100 % réglementation + 100 % concertation = 100 % bidon ! Sentant la contestation prendre de l’ampleur, le groupe industriel s’est payé une page entière de promotion de sa campagne « sud Lorient » dans les deux quotidiens régionaux, arguant agir dans le cadre de la réglementation et en consultation avec tous les organismes publics. Il a même ouvert un site internet spécial. Entrer dans son jeu, c’est oublier le problème initial de la fuite en avant vers le tout béton, qu’entretient une telle multinationale, car tel est son bizness ! Pourtant, Lafarge avait pris ses précautions. Un Comité Local d'Information et de Suivi (CLIS) a été mis en place dès le début de la procédure. Celui-ci rassemble les élus des communes environnantes, les représentants des administrations concernées et de l'Ifremer (Institut français de recherche pour l'exploitation de la mer), les associations locales de protection du littoral, les comités locaux de pêche et les cimentiers. Heureusement, le bon sens populaire ne se laisse pas berner par ce comité « bidule ». La contestation rencontre un tel écho que les conseils municipaux, quelle que soit la tendance, si ce n’est condamnent, en tout cas s’inquiètent du projet et demandent des rapports d’expertise indépendants (hum !). Il ne faut pas oublier que nous sommes en période électorale... Sans doute serait-il malvenu pour les candidat-e-s d’être à la traîne sur un tel dossier ! Cela renforce notre conviction que ce n’est pas par la délégation aux spécialistes ou aux élus, ni par la prière que Lafarge & Cie reculeront ! Ce sont bien les mobilisations populaires qui sont les seules à même de changer l’ordre des choses, comme à Plogoff en 1980 ou déjà … à Erdeven, en 1975, contre un projet de centrales nucléaires dont le souvenir rejaillit aujourd’hui…

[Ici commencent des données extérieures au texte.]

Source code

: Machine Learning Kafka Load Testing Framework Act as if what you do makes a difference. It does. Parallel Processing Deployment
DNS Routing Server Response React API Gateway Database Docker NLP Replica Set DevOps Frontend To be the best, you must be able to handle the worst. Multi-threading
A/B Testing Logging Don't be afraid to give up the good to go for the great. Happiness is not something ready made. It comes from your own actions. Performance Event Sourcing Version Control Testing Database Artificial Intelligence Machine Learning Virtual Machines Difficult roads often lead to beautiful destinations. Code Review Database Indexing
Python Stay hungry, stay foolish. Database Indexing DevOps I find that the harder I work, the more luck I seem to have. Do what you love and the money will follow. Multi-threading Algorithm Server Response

Comment se traduit cette agitation ? Des articles de presse quasi quotidiens en pages locales présentent les enjeux, relatent les débats des réunions publiques, lesquelles attirent des dizaines, parfois des centaines de participant-e-s, y compris dans de petites communes. Des affiches et des autocollants ont été tirés, qu’on peut voir chez de nombreux commerçants et aux abords des plages. Un forum sur internet a été mis en place. Même des associations de surfeurs s’impliquent. Des artistes locaux comme Gilles Servat ou Lucien Gourond et le marin Eugène Riguidel seront présents et le font savoir. Bref, c’est toute une population qui se met en marche… Il est évident que nos groupes libertaires relaient aussi à leur échelle ce mouvement. La puissance de la manifestation du dimanche 25 mars sur la plage de Kerhillio à Erdeven, à partir de 15h00, dira si l’on a mis des grains de sable ou un menhir dans les rouages de la machine Lafarge !

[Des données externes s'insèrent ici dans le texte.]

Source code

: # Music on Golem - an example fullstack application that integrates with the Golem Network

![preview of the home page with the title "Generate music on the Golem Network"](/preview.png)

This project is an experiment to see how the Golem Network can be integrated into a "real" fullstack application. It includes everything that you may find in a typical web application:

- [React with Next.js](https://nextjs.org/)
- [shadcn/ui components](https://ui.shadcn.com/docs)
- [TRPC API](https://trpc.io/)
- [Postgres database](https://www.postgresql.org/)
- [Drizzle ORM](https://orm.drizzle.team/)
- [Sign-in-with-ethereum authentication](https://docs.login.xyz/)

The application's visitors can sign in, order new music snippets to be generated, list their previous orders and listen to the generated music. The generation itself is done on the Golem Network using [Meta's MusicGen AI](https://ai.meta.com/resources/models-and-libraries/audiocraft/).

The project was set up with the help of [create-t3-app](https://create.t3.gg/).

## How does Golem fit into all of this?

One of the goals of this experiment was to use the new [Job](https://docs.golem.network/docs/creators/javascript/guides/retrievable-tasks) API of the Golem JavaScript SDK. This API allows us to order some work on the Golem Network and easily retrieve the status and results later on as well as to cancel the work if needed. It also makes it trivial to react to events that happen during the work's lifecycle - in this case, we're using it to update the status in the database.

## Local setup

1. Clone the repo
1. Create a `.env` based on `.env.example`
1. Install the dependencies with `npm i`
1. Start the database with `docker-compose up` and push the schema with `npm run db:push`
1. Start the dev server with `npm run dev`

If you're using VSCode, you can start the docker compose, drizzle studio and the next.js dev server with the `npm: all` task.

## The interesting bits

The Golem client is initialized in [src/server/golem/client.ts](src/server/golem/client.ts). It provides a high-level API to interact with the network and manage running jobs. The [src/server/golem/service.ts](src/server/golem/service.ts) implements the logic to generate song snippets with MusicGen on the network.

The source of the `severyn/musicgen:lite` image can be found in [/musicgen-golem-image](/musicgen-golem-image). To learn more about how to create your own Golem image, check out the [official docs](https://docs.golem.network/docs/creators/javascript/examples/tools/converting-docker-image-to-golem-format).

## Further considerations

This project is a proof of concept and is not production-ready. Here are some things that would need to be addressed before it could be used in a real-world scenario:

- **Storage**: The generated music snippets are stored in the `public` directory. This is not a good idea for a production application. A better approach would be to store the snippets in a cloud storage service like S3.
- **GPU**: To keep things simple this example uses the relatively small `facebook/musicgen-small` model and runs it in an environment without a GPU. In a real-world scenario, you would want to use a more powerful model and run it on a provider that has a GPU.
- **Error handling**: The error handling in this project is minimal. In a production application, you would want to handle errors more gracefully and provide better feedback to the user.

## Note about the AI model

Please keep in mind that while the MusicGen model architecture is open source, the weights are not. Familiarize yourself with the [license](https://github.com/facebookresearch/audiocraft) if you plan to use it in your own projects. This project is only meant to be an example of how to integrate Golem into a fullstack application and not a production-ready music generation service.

Ce combat local est aussi une opportunité pour les anarchistes qui permet de dénoncer le centre de tirs de Gâvres que se réservent les militaires, confisquant ainsi ce patrimoine maritime, pour s’entraîner à la guerre, éparpillant moult munitions de tous genres… Nous savons aussi que tant qu’existeront le capitalisme et sa logique de profit, même si l’on réussit à repousser Lafarge et ses acolytes, ses « cousins » risquent de débarquer à nouveau dans quelques années. Le principal, pour les libertaires, est que la population prenne ses affaires en main et décide pour ce qui la concerne.